◆ Given data:

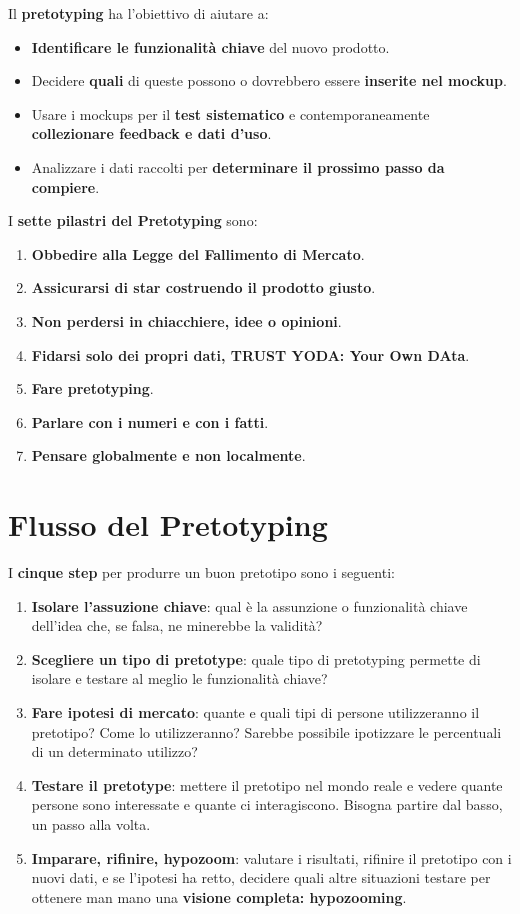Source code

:Il \textbf{pretotyping} ha l'obiettivo di aiutare a:

\begin{itemize}
	\item \textbf{Identificare le funzionalità chiave} del nuovo prodotto.
	\item Decidere \textbf{quali} di queste possono o dovrebbero essere \textbf{inserite nel mockup}.
	\item Usare i mockups per il \textbf{test sistematico} e contemporaneamente \textbf{collezionare feedback e dati d'uso}.
	\item Analizzare i dati raccolti per \textbf{determinare il prossimo passo da compiere}.
\end{itemize}

I \textbf{sette pilastri del Pretotyping} sono:

\begin{enumerate}
	\item \textbf{Obbedire alla Legge del Fallimento di Mercato}.
	\item \textbf{Assicurarsi di star costruendo il prodotto giusto}.
	\item \textbf{Non perdersi in chiacchiere, idee o opinioni}.
	\item \textbf{Fidarsi solo dei propri dati, \textbf{TRUST YODA: Your Own DAta}}.
	\item \textbf{Fare pretotyping}.
	\item \textbf{Parlare con i numeri e con i fatti}.
	\item \textbf{Pensare globalmente e non localmente}.
\end{enumerate}

\section{Flusso del Pretotyping}

I \textbf{cinque step} per produrre un buon pretotipo sono i seguenti:

\begin{enumerate}
	\item \textbf{Isolare l'assuzione chiave}: qual è la assunzione o funzionalità chiave dell'idea che, se falsa, ne minerebbe la validità?
	\item \textbf{Scegliere un tipo di pretotype}: quale tipo di pretotyping permette di isolare e testare al meglio le funzionalità chiave?
	\item \textbf{Fare ipotesi di mercato}: quante e quali tipi di persone utilizzeranno il pretotipo? Come lo utilizzeranno? Sarebbe possibile ipotizzare le percentuali di un determinato utilizzo?
	\item \textbf{Testare il pretotype}: mettere il pretotipo nel mondo reale e vedere quante persone sono interessate e quante ci interagiscono. Bisogna partire dal basso, un passo alla volta.
	\item \textbf{Imparare, rifinire, hypozoom}: valutare i risultati, rifinire il pretotipo con i nuovi dati, e se l'ipotesi ha retto, decidere quali altre situazioni testare per ottenere man mano una \textbf{visione completa: hypozooming}.
\end{enumerate}

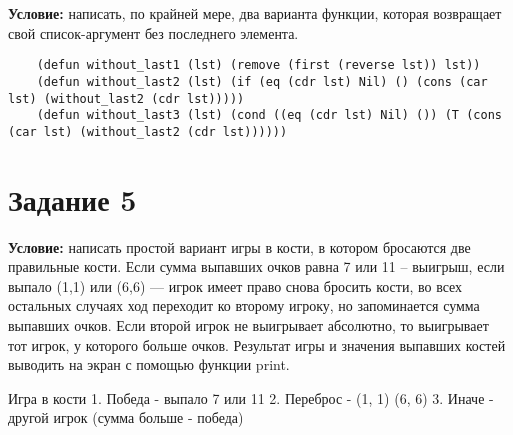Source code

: \textbf{Условие:} написать, по крайней мере, два варианта функции, которая возвращает свой список-аргумент без последнего элемента.

\begin{lstlisting}
    (defun without_last1 (lst) (remove (first (reverse lst)) lst))
    (defun without_last2 (lst) (if (eq (cdr lst) Nil) () (cons (car lst) (without_last2 (cdr lst)))))
    (defun without_last3 (lst) (cond ((eq (cdr lst) Nil) ()) (T (cons (car lst) (without_last2 (cdr lst))))))
\end{lstlisting}


\section{Задание 5}

\textbf{Условие:} написать простой вариант игры в кости, в котором бросаются две правильные кости. Если сумма выпавших очков равна 7 или 11 -- выигрыш, если выпало (1,1) или (6,6) --- игрок имеет право снова бросить кости, во всех остальных случаях ход переходит ко второму игроку, но запоминается сумма выпавших очков. Если второй игрок не выигрывает абсолютно, то выигрывает тот игрок, у которого больше очков. Результат игры и значения выпавших костей выводить на экран с помощью функции print.

Игра в кости
1. Победа - выпало 7 или 11
2. Переброс - (1, 1) (6, 6)
3. Иначе - другой игрок (сумма больше - победа)


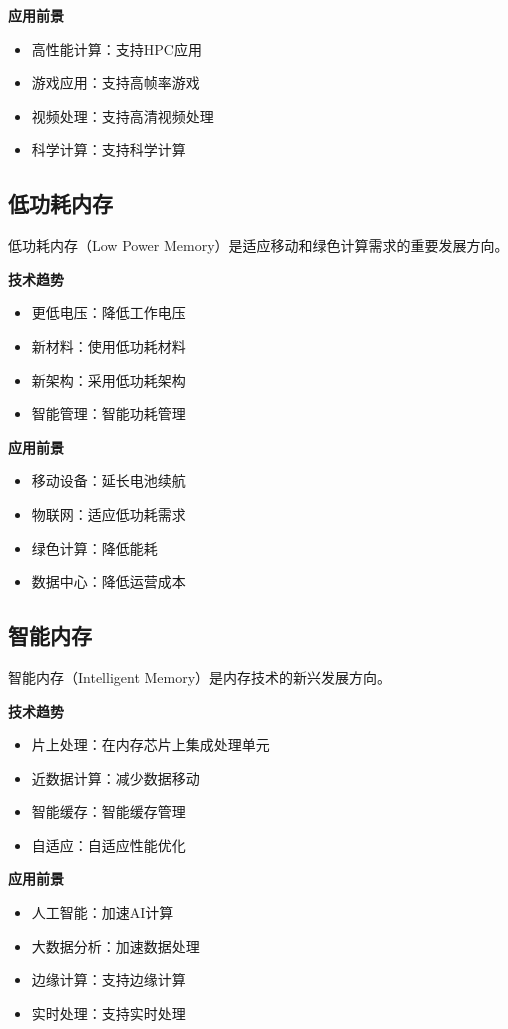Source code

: \documentclass{article}
\begin{document}
\textbf{应用前景}
\begin{itemize}
    \item 高性能计算：支持HPC应用
    \item 游戏应用：支持高帧率游戏
    \item 视频处理：支持高清视频处理
    \item 科学计算：支持科学计算
\end{itemize}

\subsection{低功耗内存}

低功耗内存（Low Power Memory）是适应移动和绿色计算需求的重要发展方向。

\textbf{技术趋势}
\begin{itemize}
    \item 更低电压：降低工作电压
    \item 新材料：使用低功耗材料
    \item 新架构：采用低功耗架构
    \item 智能管理：智能功耗管理
\end{itemize}

\textbf{应用前景}
\begin{itemize}
    \item 移动设备：延长电池续航
    \item 物联网：适应低功耗需求
    \item 绿色计算：降低能耗
    \item 数据中心：降低运营成本
\end{itemize}

\subsection{智能内存}

智能内存（Intelligent Memory）是内存技术的新兴发展方向。

\textbf{技术趋势}
\begin{itemize}
    \item 片上处理：在内存芯片上集成处理单元
    \item 近数据计算：减少数据移动
    \item 智能缓存：智能缓存管理
    \item 自适应：自适应性能优化
\end{itemize}

\textbf{应用前景}
\begin{itemize}
    \item 人工智能：加速AI计算
    \item 大数据分析：加速数据处理
    \item 边缘计算：支持边缘计算
    \item 实时处理：支持实时处理
\end{itemize}
\end{document}
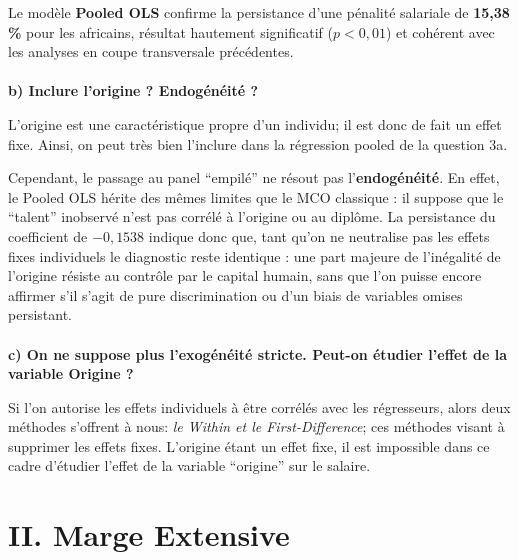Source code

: \documentclass[
  letterpaper,
  DIV=11,
  numbers=noendperiod]{scrartcl}
\makeatletter
\let\oldparagraph\paragraph
\renewcommand{\paragraph}{
    \@ifstar
      \xxxParagraphStar
      \xxxParagraphNoStar
  }
\newcommand{\xxxParagraphStar}[1]{\oldparagraph*{#1}\mbox{}}
\newcommand{\xxxParagraphNoStar}[1]{\oldparagraph{#1}\mbox{}}
\makeatother
\begin{document}
Le modèle \textbf{Pooled OLS} confirme la persistance d'une pénalité
salariale de \textbf{15,38 \%} pour les africains, résultat hautement
significatif (\(p < 0,01\)) et cohérent avec les analyses en coupe
transversale précédentes.

\paragraph{\texorpdfstring{\textbf{b) Inclure l'origine ? Endogénéité
?}}{b) Inclure l'origine ? Endogénéité ?}}\label{b-inclure-lorigine-endoguxe9nuxe9ituxe9}

L'origine est une caractéristique propre d'un individu; il est donc de
fait un effet fixe. Ainsi, on peut très bien l'inclure dans la
régression pooled de la question 3a.

Cependant, le passage au panel ``empilé'' ne résout pas
l'\textbf{endogénéité}. En effet, le Pooled OLS hérite des mêmes limites
que le MCO classique : il suppose que le ``talent'' inobservé n'est pas
corrélé à l'origine ou au diplôme. La persistance du coefficient de
\(-0,1538\) indique donc que, tant qu'on ne neutralise pas les effets
fixes individuels le diagnostic reste identique : une part majeure de
l'inégalité de l'origine résiste au contrôle par le capital humain, sans
que l'on puisse encore affirmer s'il s'agit de pure discrimination ou
d'un biais de variables omises persistant.

\paragraph{\texorpdfstring{\textbf{c) On ne suppose plus l'exogénéité
stricte. Peut-on étudier l'effet de la variable Origine
?}}{c) On ne suppose plus l'exogénéité stricte. Peut-on étudier l'effet de la variable Origine ?}}\label{c-on-ne-suppose-plus-lexoguxe9nuxe9ituxe9-stricte.-peut-on-uxe9tudier-leffet-de-la-variable-origine}

Si l'on autorise les effets individuels à être corrélés avec les
régresseurs, alors deux méthodes s'offrent à nous: \emph{le Within et le
First-Difference}; ces méthodes visant à supprimer les effets fixes.
L'origine étant un effet fixe, il est impossible dans ce cadre d'étudier
l'effet de la variable ``origine'' sur le salaire.

\section{II. Marge Extensive}\label{ii.-marge-extensive}
\end{document}
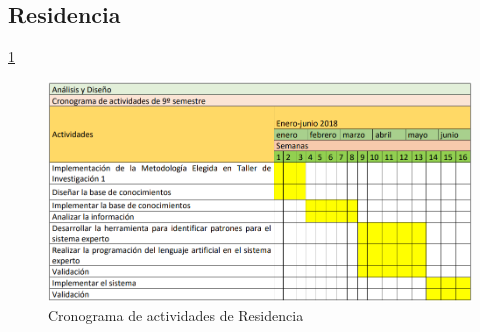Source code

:     \subsection{Residencia}\ref{Residencia}

    \begin{figure}[h]
      \centering
      \includegraphics[scale=.7]{lib/assets/cronograma-8-9-2}
      \caption{Cronograma de actividades de Residencia}
      \label{Residencia}
    \end{figure}
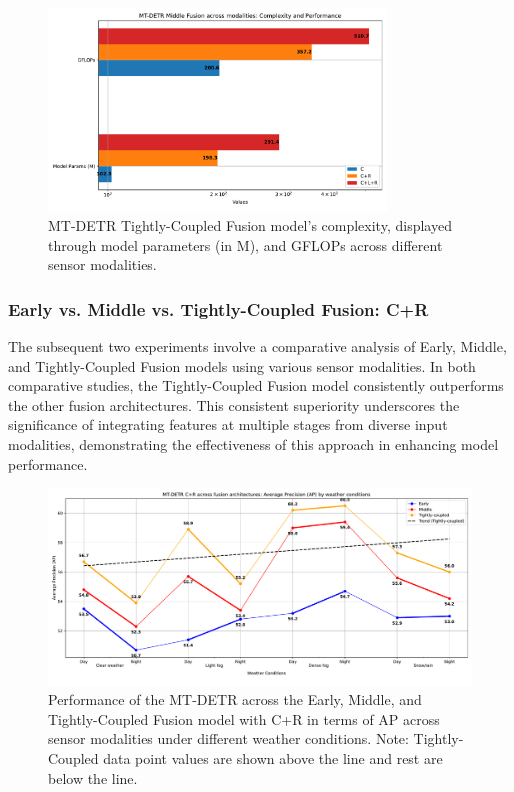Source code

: \documentclass[report.tex]{subfiles}
\begin{document}
    \begin{figure}[h!]
        \centering
        \includegraphics[width=0.8\textwidth]{images/results/mtdetr/tight/model_complexity.pdf}
        \caption{MT-DETR Tightly-Coupled Fusion model's complexity, displayed through model parameters (in M), and GFLOPs across different sensor modalities.}
        \label{fig:mtdetr_tight_model_complexity}
    \end{figure}


    

    \FloatBarrier
    \subsubsection{Early vs. Middle vs. Tightly-Coupled Fusion: C+R}

    The subsequent two experiments involve a comparative analysis of Early, Middle, and Tightly-Coupled Fusion models using various sensor modalities. In both comparative studies, the Tightly-Coupled Fusion model consistently outperforms the other fusion architectures. This consistent superiority underscores the significance of integrating features at multiple stages from diverse input modalities, demonstrating the effectiveness of this approach in enhancing model performance. 

    \begin{figure}[h!]
        \centering
        \includegraphics[width=1.0\textwidth]{images/results/mtdetr/EMT_CR/ap.pdf}
        \caption{Performance of the MT-DETR across the Early, Middle, and Tightly-Coupled Fusion model with C+R in terms of AP across sensor modalities under different weather conditions. Note: Tightly-Coupled data point values are shown above the line and rest are below the line.}
        \label{fig:mtdetr_emt_cr_ap}
    \end{figure}
\end{document}

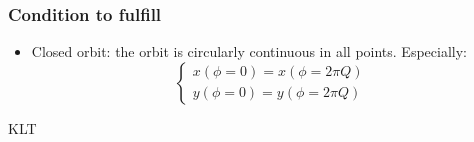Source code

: \documentclass[12pt,a4paper]{memoir}
\begin{document}
\subsubsection{Condition to fulfill}
\begin{itemize}
	\item Closed orbit: the orbit is circularly continuous in all points. Especially:
	\begin{equation}
	\begin{cases}
	x(\phi = 0) = x(\phi = 2 \pi Q) \\
	y(\phi = 0) = y(\phi = 2 \pi Q)
	\end{cases}
	\end{equation}
\end{itemize}

KLT~\cite{book:wang_2012}


\end{document}
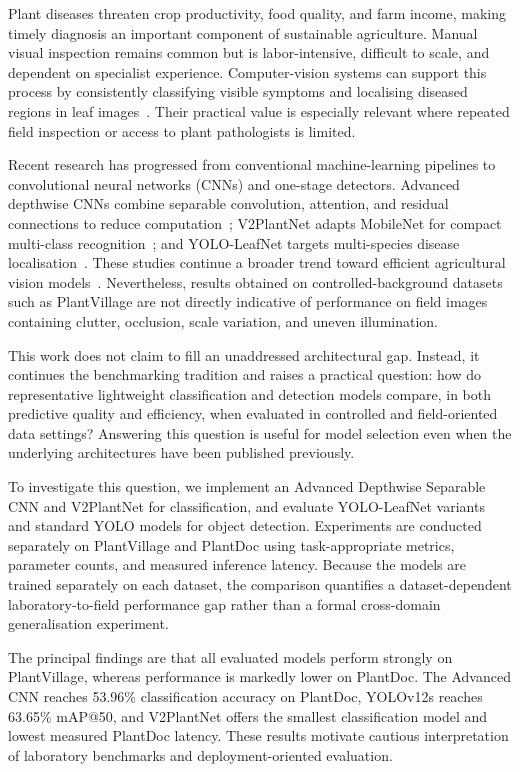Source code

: \documentclass[10pt, conference]{IEEEtran}
\begin{document}
Plant diseases threaten crop productivity, food quality, and farm income, making timely diagnosis an important component of sustainable agriculture. Manual visual inspection remains common but is labor-intensive, difficult to scale, and dependent on specialist experience. Computer-vision systems can support this process by consistently classifying visible symptoms and localising diseased regions in leaf images~\cite{harakannanavar2022,zhao2025,salka2025}. Their practical value is especially relevant where repeated field inspection or access to plant pathologists is limited.

Recent research has progressed from conventional machine-learning pipelines to convolutional neural networks (CNNs) and one-stage detectors. Advanced depthwise CNNs combine separable convolution, attention, and residual connections to reduce computation~\cite{ashurov2025}; V2PlantNet adapts MobileNet for compact multi-class recognition~\cite{nnamdi2025}; and YOLO-LeafNet targets multi-species disease localisation~\cite{kaur2025}. These studies continue a broader trend toward efficient agricultural vision models~\cite{sujatha2025}. Nevertheless, results obtained on controlled-background datasets such as PlantVillage are not directly indicative of performance on field images containing clutter, occlusion, scale variation, and uneven illumination.

This work does not claim to fill an unaddressed architectural gap. Instead, it continues the benchmarking tradition and raises a practical question: how do representative lightweight classification and detection models compare, in both predictive quality and efficiency, when evaluated in controlled and field-oriented data settings? Answering this question is useful for model selection even when the underlying architectures have been published previously.

To investigate this question, we implement an Advanced Depthwise Separable CNN and V2PlantNet for classification, and evaluate YOLO-LeafNet variants and standard YOLO models for object detection. Experiments are conducted separately on PlantVillage and PlantDoc using task-appropriate metrics, parameter counts, and measured inference latency. Because the models are trained separately on each dataset, the comparison quantifies a dataset-dependent laboratory-to-field performance gap rather than a formal cross-domain generalisation experiment.

The principal findings are that all evaluated models perform strongly on PlantVillage, whereas performance is markedly lower on PlantDoc. The Advanced CNN reaches 53.96\% classification accuracy on PlantDoc, YOLOv12s reaches 63.65\% mAP@50, and V2PlantNet offers the smallest classification model and lowest measured PlantDoc latency. These results motivate cautious interpretation of laboratory benchmarks and deployment-oriented evaluation.
\end{document}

◆ Directions for this task: Please count the lines of the material above that contain "suppose", and give only the number.

◆ Solution to the problem: 3